3. LVS: Install, Configure, Setup

3.1. Installing from Source Code

Doing this from source code is now described in the LVS-mini-HOWTO. Two methods of setup are described

  • Setup from the command line. This is fine to understand what's going on, and if you only want to have a single type of setup. For LVSs which you're reconfiguring a lot, it's tedious and mistake prone. If it doesn't work, you will spend some time figuring out why.
  • From a configure script which sets up an LVS with a single director. This script is fine for initial setups: it's mistake proof (will give you enough information about failures to figure out what might be wrong) and I used it for all my testing of LVS. Since it's not easily expandable to handle director failover and other configuration tools handle this now, the configure script is not being developed anymore.

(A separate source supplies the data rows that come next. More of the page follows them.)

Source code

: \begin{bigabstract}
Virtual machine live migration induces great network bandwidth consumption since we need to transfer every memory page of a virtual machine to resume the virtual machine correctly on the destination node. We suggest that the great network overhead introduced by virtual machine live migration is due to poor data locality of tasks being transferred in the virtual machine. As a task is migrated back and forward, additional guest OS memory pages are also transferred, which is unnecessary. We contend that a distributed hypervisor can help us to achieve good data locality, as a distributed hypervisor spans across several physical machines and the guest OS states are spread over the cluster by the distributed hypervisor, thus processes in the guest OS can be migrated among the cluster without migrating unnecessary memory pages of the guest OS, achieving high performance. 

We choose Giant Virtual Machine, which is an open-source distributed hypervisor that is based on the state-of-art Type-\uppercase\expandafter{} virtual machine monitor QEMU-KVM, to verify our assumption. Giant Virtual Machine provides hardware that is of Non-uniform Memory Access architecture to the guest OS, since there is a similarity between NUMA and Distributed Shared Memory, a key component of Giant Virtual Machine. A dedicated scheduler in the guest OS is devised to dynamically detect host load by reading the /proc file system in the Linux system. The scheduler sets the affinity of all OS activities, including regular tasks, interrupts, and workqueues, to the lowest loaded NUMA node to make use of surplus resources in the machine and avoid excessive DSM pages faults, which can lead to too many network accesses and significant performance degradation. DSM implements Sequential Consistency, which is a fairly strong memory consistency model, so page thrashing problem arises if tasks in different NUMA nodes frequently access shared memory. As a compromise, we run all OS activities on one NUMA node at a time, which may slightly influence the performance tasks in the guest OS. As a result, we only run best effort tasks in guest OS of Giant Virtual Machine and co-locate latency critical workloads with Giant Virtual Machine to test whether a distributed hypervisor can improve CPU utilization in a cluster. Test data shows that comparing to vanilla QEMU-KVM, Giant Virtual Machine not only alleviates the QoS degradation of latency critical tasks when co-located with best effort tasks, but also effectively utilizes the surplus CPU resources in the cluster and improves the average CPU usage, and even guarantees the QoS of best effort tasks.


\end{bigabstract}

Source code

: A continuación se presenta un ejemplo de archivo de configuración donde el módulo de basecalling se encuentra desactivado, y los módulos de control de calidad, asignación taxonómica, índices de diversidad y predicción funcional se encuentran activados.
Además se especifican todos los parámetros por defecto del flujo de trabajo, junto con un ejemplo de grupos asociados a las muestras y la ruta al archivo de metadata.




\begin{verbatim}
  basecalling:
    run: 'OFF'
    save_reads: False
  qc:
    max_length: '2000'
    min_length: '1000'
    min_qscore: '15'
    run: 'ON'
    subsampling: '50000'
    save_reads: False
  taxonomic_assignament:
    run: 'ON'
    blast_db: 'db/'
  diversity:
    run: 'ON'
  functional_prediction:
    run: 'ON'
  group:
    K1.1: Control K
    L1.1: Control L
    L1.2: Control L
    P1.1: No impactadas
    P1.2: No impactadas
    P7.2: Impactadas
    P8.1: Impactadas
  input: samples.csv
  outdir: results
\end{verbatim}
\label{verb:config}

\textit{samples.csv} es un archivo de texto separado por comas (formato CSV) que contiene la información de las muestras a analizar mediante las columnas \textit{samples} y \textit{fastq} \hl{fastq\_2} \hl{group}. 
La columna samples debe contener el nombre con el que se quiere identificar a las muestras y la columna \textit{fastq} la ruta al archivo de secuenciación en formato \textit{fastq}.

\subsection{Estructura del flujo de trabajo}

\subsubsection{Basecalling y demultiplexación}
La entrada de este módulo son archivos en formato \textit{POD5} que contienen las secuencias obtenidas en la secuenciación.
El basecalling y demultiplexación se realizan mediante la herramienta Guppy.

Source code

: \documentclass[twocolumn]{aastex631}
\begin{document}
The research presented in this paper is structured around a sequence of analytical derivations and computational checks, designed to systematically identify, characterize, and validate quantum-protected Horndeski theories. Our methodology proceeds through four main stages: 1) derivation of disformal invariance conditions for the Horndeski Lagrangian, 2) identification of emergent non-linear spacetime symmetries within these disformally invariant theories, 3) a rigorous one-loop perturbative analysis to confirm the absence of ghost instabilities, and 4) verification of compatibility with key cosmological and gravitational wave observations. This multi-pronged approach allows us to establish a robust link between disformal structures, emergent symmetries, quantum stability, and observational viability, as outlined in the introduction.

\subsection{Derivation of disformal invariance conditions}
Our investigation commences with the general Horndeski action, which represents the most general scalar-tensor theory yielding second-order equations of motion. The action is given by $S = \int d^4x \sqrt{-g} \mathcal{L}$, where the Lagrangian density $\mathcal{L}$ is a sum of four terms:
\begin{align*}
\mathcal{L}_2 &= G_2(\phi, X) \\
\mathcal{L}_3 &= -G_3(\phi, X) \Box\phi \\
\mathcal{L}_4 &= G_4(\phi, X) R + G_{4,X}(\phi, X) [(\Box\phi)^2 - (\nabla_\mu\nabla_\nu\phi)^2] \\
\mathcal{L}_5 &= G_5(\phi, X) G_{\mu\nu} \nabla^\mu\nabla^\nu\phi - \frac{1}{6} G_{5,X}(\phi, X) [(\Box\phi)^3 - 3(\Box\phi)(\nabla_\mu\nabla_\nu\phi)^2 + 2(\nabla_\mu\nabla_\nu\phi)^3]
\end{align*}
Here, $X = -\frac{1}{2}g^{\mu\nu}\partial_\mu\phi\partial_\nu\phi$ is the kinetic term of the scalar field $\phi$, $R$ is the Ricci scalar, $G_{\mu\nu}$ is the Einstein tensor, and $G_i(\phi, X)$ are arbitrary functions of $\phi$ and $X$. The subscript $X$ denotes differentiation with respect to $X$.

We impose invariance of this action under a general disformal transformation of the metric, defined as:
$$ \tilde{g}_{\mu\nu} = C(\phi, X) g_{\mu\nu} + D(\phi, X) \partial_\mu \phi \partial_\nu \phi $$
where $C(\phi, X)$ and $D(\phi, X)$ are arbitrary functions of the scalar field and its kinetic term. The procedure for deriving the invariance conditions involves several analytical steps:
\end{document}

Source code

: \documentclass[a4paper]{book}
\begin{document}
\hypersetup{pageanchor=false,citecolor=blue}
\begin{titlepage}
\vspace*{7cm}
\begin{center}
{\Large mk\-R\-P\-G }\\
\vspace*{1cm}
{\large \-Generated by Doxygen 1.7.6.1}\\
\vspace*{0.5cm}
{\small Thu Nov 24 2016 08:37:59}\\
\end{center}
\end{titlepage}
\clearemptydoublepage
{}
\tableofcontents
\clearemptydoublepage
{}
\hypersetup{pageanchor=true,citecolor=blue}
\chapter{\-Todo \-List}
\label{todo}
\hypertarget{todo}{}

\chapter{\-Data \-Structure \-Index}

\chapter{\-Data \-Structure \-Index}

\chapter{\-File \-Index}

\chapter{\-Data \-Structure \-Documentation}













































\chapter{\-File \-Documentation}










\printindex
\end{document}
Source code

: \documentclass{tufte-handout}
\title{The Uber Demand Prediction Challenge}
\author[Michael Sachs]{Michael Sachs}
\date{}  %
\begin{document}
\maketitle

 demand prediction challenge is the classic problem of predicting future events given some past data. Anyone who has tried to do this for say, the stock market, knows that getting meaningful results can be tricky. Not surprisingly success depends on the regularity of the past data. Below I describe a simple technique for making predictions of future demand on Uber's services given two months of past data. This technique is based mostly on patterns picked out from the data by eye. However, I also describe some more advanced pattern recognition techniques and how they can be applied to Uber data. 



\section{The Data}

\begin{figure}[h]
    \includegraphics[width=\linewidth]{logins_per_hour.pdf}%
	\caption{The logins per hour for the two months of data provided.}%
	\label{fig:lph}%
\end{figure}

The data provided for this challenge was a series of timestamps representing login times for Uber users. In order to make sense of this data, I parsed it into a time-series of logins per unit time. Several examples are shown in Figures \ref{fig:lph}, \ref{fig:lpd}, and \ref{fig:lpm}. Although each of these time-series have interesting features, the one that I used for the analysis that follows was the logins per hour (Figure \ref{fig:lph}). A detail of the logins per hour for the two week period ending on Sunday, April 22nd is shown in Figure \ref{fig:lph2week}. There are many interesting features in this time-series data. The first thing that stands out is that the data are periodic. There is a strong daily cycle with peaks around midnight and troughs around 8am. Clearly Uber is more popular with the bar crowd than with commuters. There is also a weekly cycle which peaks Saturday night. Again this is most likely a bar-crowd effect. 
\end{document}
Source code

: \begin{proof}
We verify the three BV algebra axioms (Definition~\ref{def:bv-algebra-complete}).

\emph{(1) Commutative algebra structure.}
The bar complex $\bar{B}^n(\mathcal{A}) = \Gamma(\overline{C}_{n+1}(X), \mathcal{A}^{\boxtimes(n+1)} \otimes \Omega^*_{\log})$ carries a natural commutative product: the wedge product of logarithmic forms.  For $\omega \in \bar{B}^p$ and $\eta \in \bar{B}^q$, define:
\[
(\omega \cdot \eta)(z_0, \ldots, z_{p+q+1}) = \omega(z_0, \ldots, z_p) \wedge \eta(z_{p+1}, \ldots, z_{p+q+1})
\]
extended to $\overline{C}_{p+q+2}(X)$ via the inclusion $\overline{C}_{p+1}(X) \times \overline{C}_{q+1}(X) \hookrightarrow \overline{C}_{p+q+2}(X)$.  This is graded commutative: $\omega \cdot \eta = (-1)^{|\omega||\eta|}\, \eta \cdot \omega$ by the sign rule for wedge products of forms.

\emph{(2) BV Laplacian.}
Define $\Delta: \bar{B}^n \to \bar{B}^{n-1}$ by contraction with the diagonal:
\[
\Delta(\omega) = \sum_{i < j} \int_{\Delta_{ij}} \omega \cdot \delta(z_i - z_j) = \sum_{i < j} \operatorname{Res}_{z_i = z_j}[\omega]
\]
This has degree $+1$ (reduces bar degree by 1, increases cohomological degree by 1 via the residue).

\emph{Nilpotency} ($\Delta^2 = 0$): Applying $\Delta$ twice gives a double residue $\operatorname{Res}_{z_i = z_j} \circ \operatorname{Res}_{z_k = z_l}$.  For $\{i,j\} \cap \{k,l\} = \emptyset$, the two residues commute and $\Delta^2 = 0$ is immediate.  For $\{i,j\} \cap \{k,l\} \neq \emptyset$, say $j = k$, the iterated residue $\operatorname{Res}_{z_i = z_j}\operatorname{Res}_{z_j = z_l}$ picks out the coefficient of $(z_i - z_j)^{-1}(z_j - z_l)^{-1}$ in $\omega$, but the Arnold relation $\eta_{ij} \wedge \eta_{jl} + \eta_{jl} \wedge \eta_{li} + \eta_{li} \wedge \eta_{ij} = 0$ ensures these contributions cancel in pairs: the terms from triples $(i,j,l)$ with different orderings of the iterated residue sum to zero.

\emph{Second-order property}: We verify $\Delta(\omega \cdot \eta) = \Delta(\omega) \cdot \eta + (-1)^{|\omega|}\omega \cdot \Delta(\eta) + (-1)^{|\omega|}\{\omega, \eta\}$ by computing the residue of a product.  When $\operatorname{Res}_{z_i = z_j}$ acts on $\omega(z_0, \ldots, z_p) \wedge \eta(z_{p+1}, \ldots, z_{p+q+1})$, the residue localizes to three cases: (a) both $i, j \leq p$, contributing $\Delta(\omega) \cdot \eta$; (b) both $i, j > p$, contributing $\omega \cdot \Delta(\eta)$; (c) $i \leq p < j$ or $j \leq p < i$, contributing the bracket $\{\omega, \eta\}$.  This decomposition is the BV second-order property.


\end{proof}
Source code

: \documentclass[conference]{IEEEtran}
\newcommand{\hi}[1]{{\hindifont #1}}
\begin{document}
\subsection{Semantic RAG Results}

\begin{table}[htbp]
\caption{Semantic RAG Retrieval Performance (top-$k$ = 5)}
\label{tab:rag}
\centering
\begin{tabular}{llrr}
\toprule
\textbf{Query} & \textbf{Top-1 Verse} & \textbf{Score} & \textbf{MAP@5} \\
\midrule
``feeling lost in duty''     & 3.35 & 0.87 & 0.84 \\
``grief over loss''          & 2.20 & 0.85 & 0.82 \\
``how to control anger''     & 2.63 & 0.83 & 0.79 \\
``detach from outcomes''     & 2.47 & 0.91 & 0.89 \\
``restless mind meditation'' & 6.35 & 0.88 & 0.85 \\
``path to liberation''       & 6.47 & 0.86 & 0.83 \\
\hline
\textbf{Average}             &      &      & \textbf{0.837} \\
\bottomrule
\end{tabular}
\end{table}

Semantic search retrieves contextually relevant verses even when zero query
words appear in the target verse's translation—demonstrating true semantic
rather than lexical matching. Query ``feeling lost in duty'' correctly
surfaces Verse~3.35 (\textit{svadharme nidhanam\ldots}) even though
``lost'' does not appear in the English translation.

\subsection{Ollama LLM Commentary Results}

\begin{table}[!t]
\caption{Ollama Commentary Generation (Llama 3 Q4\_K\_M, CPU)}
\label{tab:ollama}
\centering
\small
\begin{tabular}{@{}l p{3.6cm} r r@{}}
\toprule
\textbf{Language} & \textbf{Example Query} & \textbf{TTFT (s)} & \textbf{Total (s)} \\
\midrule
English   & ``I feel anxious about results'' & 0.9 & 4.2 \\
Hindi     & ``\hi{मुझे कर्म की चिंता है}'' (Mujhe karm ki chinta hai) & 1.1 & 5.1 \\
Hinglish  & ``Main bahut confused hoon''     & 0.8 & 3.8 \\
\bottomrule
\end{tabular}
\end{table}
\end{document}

For production, where you need failover directors, you should use other setup tools or save your hand-built setup as a script (e.g. with ipvsadm-sav).

3.2. Ultra Monkey

Ultra Monkey is a packaged set of binaries for LVS, including Linux-HA for director failover and ldirectord for realserver failover. It's written by Horms, one of the LVS developers. Ultra Monkey was used on many of the server setups sold by VA Linux and presumably made lots of money for them. Ultra Monkey has been around since 2000 and is mature and stable. Questions about Ultra Monkey are answered on the LVS mailing list. Ultra Monkey is mentioned in many places in the LVS-HOWTO.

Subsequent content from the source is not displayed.